Was ist eigentlich Erfolg und woran merke ich, dass ich ihn habe? Darüber sprechen wir in diesem Podcast.

Nicht immer gleich durchschaubar

Als ich Sebastian Trägner zum ersten Mal traf, war ich überrascht – von seiner zurückhaltenden Art und seiner spürbaren Unsicherheit. Warum?

Weil ich ihn auf den ersten Blick oberflächlich bewertet habe. Ein Fehler, wie ich heute weiß. Aber Einer, der kalkuliert ist.

"Klar, mein Äußeres ist eine Art Schutzhülle für mich und meine Emotionen", erklärt mir Trägi, wie ihn eigentlich alle nennen, auf dem Spaziergang nach unserem Interview.
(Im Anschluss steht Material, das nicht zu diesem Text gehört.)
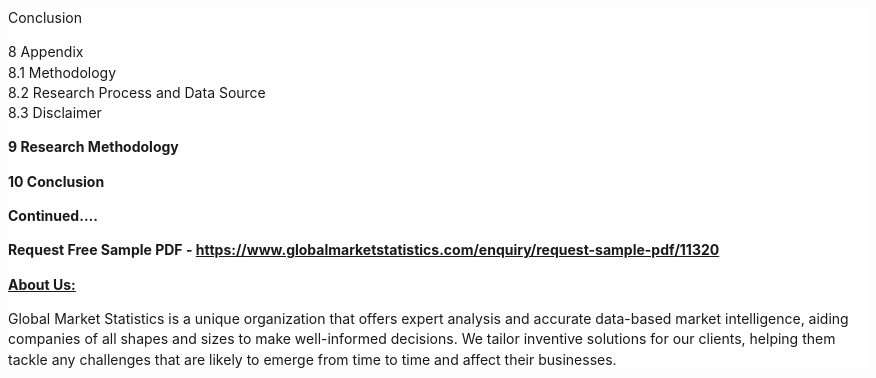 Conclusion</strong></p><p>8 Appendix<br />8.1 Methodology<br />8.2 Research Process and Data Source<br />8.3 Disclaimer</p><p><strong>9 Research Methodology</strong></p><p><strong>10 Conclusion</strong></p><p><strong>Continued&hellip;.</strong></p><p><strong>Request Free Sample PDF - <a href="https://www.globalmarketstatistics.com/enquiry/request-sample-pdf/11320?utm_source=MW&amp;utm_medium=Prashant&amp;utm_campaign=MW">https://www.globalmarketstatistics.com/enquiry/request-sample-pdf/11320</a></strong></p><p><strong><u>About Us:</u></strong></p><p>Global Market Statistics is a unique organization that offers expert analysis and accurate data-based market intelligence, aiding companies of all shapes and sizes to make well-informed decisions. We tailor inventive solutions for our clients, helping them tackle any challenges that are likely to emerge from time to time and affect their businesses.</p>
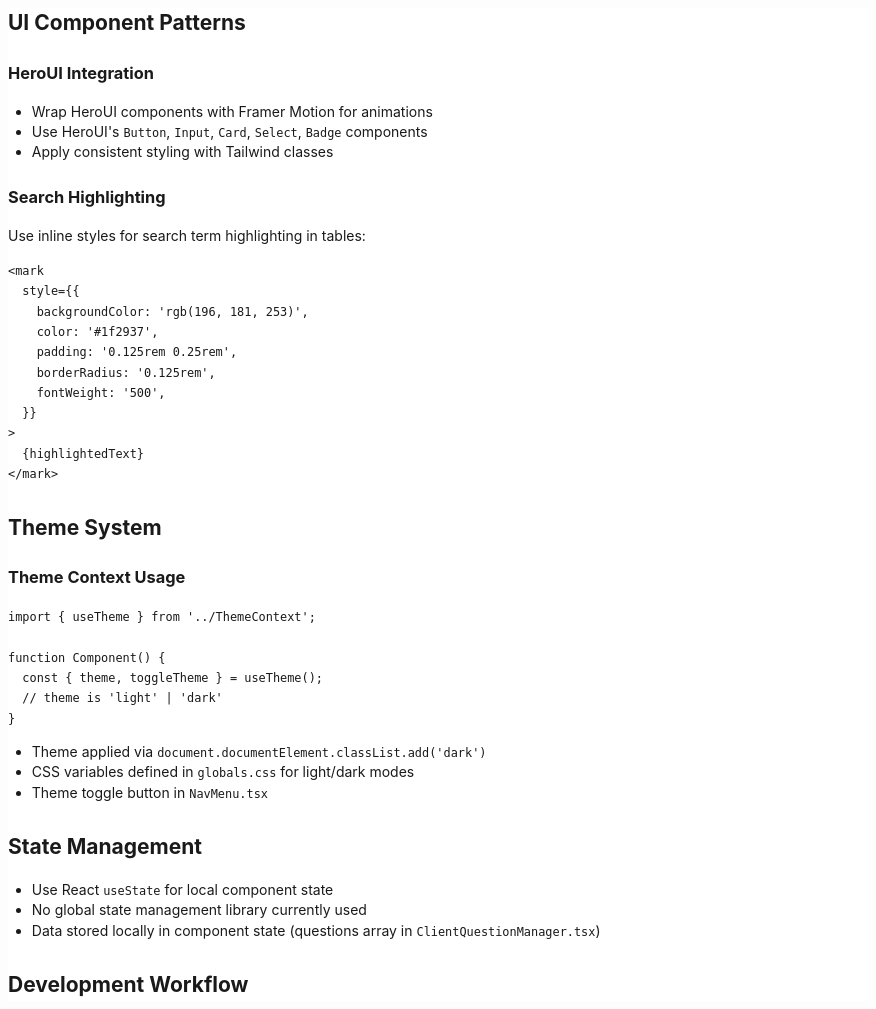 ## UI Component Patterns

### HeroUI Integration

- Wrap HeroUI components with Framer Motion for animations
- Use HeroUI's `Button`, `Input`, `Card`, `Select`, `Badge` components
- Apply consistent styling with Tailwind classes

### Search Highlighting

Use inline styles for search term highlighting in tables:

```tsx
<mark
  style={{
    backgroundColor: 'rgb(196, 181, 253)',
    color: '#1f2937',
    padding: '0.125rem 0.25rem',
    borderRadius: '0.125rem',
    fontWeight: '500',
  }}
>
  {highlightedText}
</mark>
```

## Theme System

### Theme Context Usage

```tsx
import { useTheme } from '../ThemeContext';

function Component() {
  const { theme, toggleTheme } = useTheme();
  // theme is 'light' | 'dark'
}
```

- Theme applied via `document.documentElement.classList.add('dark')`
- CSS variables defined in `globals.css` for light/dark modes
- Theme toggle button in `NavMenu.tsx`

## State Management

- Use React `useState` for local component state
- No global state management library currently used
- Data stored locally in component state (questions array in `ClientQuestionManager.tsx`)

## Development Workflow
In Gedanken frage ich mich, wie oft ich mich von Äußerlichkeiten so an der Nase habe herumführen lassen. Wahrscheinlich täglich, aber noch nie lag ich bewusst so falsch wie an diesem Tag.

Dieser Tag ist gut drei Jahre her. Trägi war zu Gast bei meinem offenen Bildbesprechungsabend, dem OpenTable. Ein Bekannter hatte ihn mitgebracht und mir erklärt, "Der Trägi zeigt heut seine Bilder. Der brauch deine Hilfe, der muss vorwärts kommen."

Was für Bilder würde er zeigen? Skate-Bilder? Szene Fotos?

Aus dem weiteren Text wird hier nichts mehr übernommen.